France to bar entry to radical Islamists

France to bar entry to radical Islamists

Sarkozy aide says Muslim Brotherhood members won’t be able to attend a conference in France

Ilan Ben Zion, a reporter at the Associated Press, is a former news editor at The Times of Israel. He holds a Masters degree in Diplomacy from Tel Aviv University and an Honors Bachelors degree from the University of Toronto in Near and Middle Eastern Civilizations, Jewish Studies, and English.

The French government will bar entry to two radical Islamic activists if they accept an invitation extended by a French Muslim organization, an aide to President Sarkozy said on Sunday.

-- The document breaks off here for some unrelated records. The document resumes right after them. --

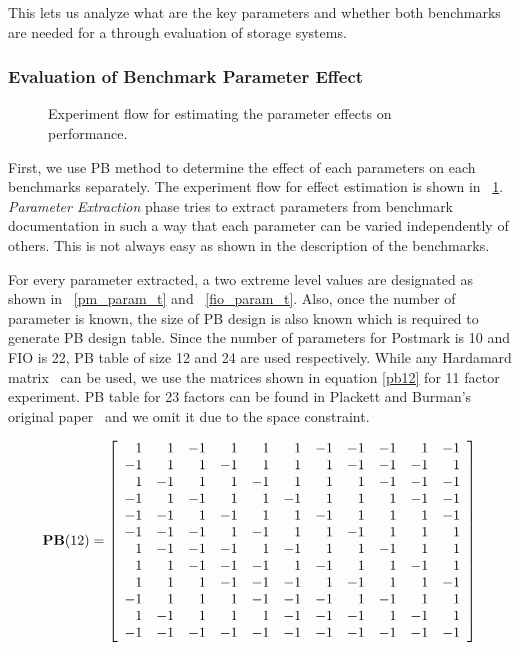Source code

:  This lets us analyze what are the key parameters and whether both benchmarks are needed for a through evaluation of storage systems.

\subsubsection{Evaluation of Benchmark Parameter Effect}

\begin{figure}[!t]
\centering

\captionsetup{format=myformat}
\caption{Experiment flow for estimating the parameter effects on performance.}
\label{pb_flow_t}
\end{figure}

First, we use PB method to determine the effect of each parameters on each benchmarks separately. 
The experiment flow for effect estimation is shown in \figurename~\ref{pb_flow_t}. 
\emph{Parameter Extraction} phase tries to extract parameters from benchmark documentation in such a way that each parameter can be varied independently of others. 
This is not always easy as shown in the description of the benchmarks. 

For every parameter extracted, a two extreme level values are designated as shown in \tablename~\ref{pm_param_t} and \tablename~\ref{fio_param_t}. 
Also, once the number of parameter is known, the size of PB design is also known which is required to generate PB design table.  
Since the number of parameters for Postmark is 10 and FIO is 22, PB table of size 12 and 24 are used respectively. 
While any Hardamard matrix~\cite{hadamar:1954} can be used, we use the matrices shown in equation \ref {pb12} for 11 factor experiment.  
PB table for 23 factors can be found in Plackett and Burman's original paper~\cite{plackett:1946} and we omit it due to the space constraint. 

\begin{equation}\label{pb12}
\mathbf{PB}(12)=
\left [ {\begin{array}{r r r r r r r r r r r}
  1&  1& -1&  1&  1&  1& -1& -1& -1&  1& -1\\
 -1&  1&  1& -1&  1&  1&  1& -1& -1& -1&  1\\
  1& -1&  1&  1& -1&  1&  1&  1& -1& -1& -1\\
 -1&  1& -1&  1&  1& -1&  1&  1&  1& -1& -1\\
 -1& -1&  1& -1&  1&  1& -1&  1&  1&  1& -1\\
 -1& -1& -1&  1& -1&  1&  1& -1&  1&  1&  1\\
  1& -1& -1& -1&  1& -1&  1&  1& -1&  1&  1\\
  1&  1& -1& -1& -1&  1& -1&  1&  1& -1&  1\\
  1&  1&  1& -1& -1& -1&  1& -1&  1&  1& -1\\
 -1&  1&  1&  1& -1& -1& -1&  1& -1&  1&  1\\
  1& -1&  1&  1&  1& -1& -1& -1&  1& -1&  1\\
 -1& -1& -1& -1& -1& -1& -1& -1& -1& -1& -1\\
\end{array}} \right ] 
\end{equation}

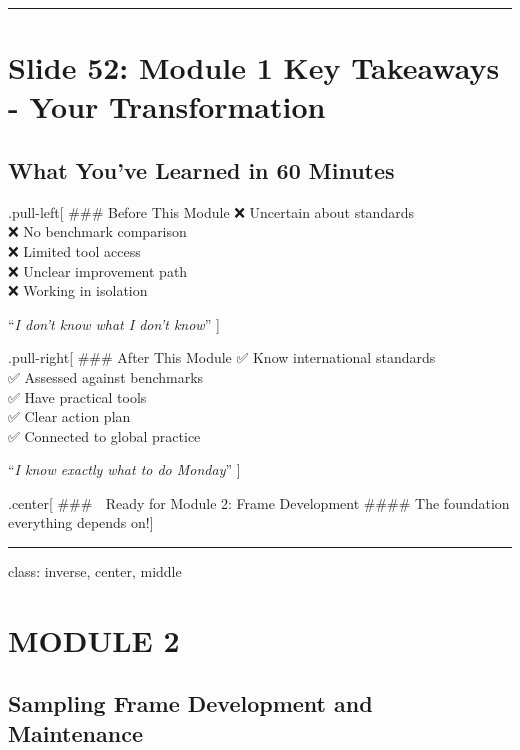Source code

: \documentclass[
]{article}
\begin{document}
\begin{center}\rule{0.5\linewidth}{0.5pt}\end{center}

\section{Slide 52: Module 1 Key Takeaways - Your
Transformation}\label{slide-52-module-1-key-takeaways---your-transformation}

\subsection{What You've Learned in 60
Minutes}\label{what-youve-learned-in-60-minutes}

.pull-left{[} \#\#\# Before This Module ❌ Uncertain about standards\\
❌ No benchmark comparison\\
❌ Limited tool access\\
❌ Unclear improvement path\\
❌ Working in isolation

``\emph{I don't know what I don't know}'' {]}

.pull-right{[} \#\#\# After This Module ✅ Know international
standards\\
✅ Assessed against benchmarks\\
✅ Have practical tools\\
✅ Clear action plan\\
✅ Connected to global practice

``\emph{I know exactly what to do Monday}'' {]}

.center{[} \#\#\# 🎯 Ready for Module 2: Frame Development \#\#\#\# The
foundation everything depends on!{]}

\begin{center}\rule{0.5\linewidth}{0.5pt}\end{center}

class: inverse, center, middle

\section{MODULE 2}\label{module-2}

\subsection{Sampling Frame Development and
Maintenance}\label{sampling-frame-development-and-maintenance}
\end{document}
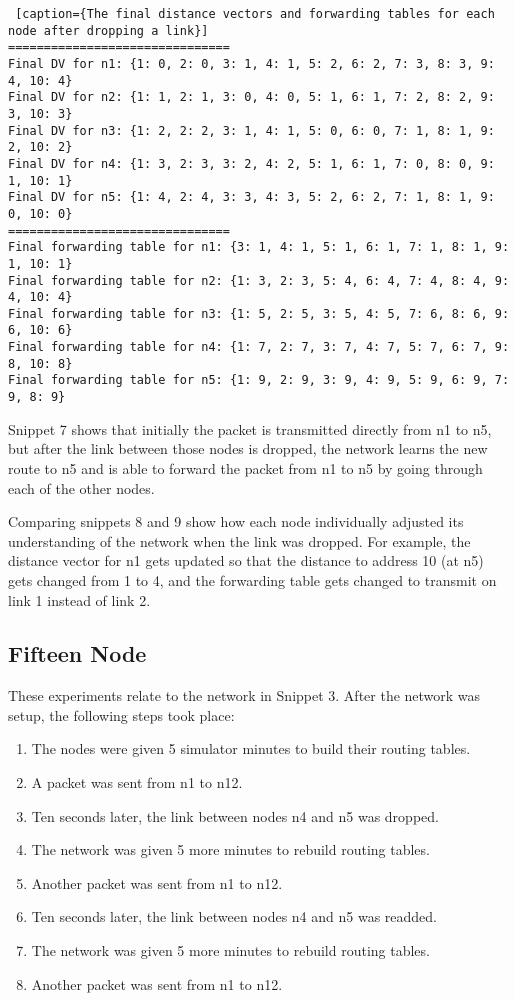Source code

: \documentclass[11pt]{article}
\begin{document}
 \begin{lstlisting} [caption={The final distance vectors and forwarding tables for each node after dropping a link}]
===============================
Final DV for n1: {1: 0, 2: 0, 3: 1, 4: 1, 5: 2, 6: 2, 7: 3, 8: 3, 9: 4, 10: 4}
Final DV for n2: {1: 1, 2: 1, 3: 0, 4: 0, 5: 1, 6: 1, 7: 2, 8: 2, 9: 3, 10: 3}
Final DV for n3: {1: 2, 2: 2, 3: 1, 4: 1, 5: 0, 6: 0, 7: 1, 8: 1, 9: 2, 10: 2}
Final DV for n4: {1: 3, 2: 3, 3: 2, 4: 2, 5: 1, 6: 1, 7: 0, 8: 0, 9: 1, 10: 1}
Final DV for n5: {1: 4, 2: 4, 3: 3, 4: 3, 5: 2, 6: 2, 7: 1, 8: 1, 9: 0, 10: 0}
===============================
Final forwarding table for n1: {3: 1, 4: 1, 5: 1, 6: 1, 7: 1, 8: 1, 9: 1, 10: 1}
Final forwarding table for n2: {1: 3, 2: 3, 5: 4, 6: 4, 7: 4, 8: 4, 9: 4, 10: 4}
Final forwarding table for n3: {1: 5, 2: 5, 3: 5, 4: 5, 7: 6, 8: 6, 9: 6, 10: 6}
Final forwarding table for n4: {1: 7, 2: 7, 3: 7, 4: 7, 5: 7, 6: 7, 9: 8, 10: 8}
Final forwarding table for n5: {1: 9, 2: 9, 3: 9, 4: 9, 5: 9, 6: 9, 7: 9, 8: 9}
 \end{lstlisting}
 
Snippet 7 shows that initially the packet is transmitted directly from n1 to n5, but after the link between those nodes is dropped, the network learns the new route to n5 and is able to forward the packet from n1 to n5 by going through each of the other nodes.

Comparing snippets 8 and 9 show how each node individually adjusted its understanding of the network when the link was dropped. For example, the distance vector for n1 gets updated so that the distance to address 10 (at n5) gets changed from 1 to 4, and the forwarding table gets changed to transmit on link 1 instead of link 2.


\subsection{Fifteen Node}

These experiments relate to the network in Snippet 3. After the network was setup, the following steps took place:

\begin{enumerate}
  \item The nodes were given 5 simulator minutes to build their routing tables.
  \item A packet was sent from n1 to n12.
  \item Ten seconds later, the link between nodes n4 and n5 was dropped.
  \item The network was given 5 more minutes to rebuild routing tables.
  \item Another packet was sent from n1 to n12.
  \item Ten seconds later, the link between nodes n4 and n5 was readded.
  \item The network was given 5 more minutes to rebuild routing tables.
  \item Another packet was sent from n1 to n12.
\end{enumerate}
\end{document}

Henri Guaino said the government would ban the entry of Sheikh Yusuf al-Qaradawi and Mohammed al-Masri if they accept an invitation to attend a Union of French Islamic Organizations event next week.

“The French government does not want any extremist preachers entering its territory,” Guaino told French Radio J.

Although al-Qaradawi holds a diplomatic passport, Guaino said France will take measures to prevent his entry.

The government’s announcement follows a declaration by Sarkozy to crack down on radical Islam in the wake of a spate of al-Qaeda-inspired shootings in Toulouse by Mohamed Merah.

Al-Qaradawi is a widely respected Egyptian Sunni preacher who broadcasts a popular show entitled “Shariah and Life” on Al-Jazeera. Al-Masri, Israel Radio reported, is another Egyptian Muslim Brotherhood activist.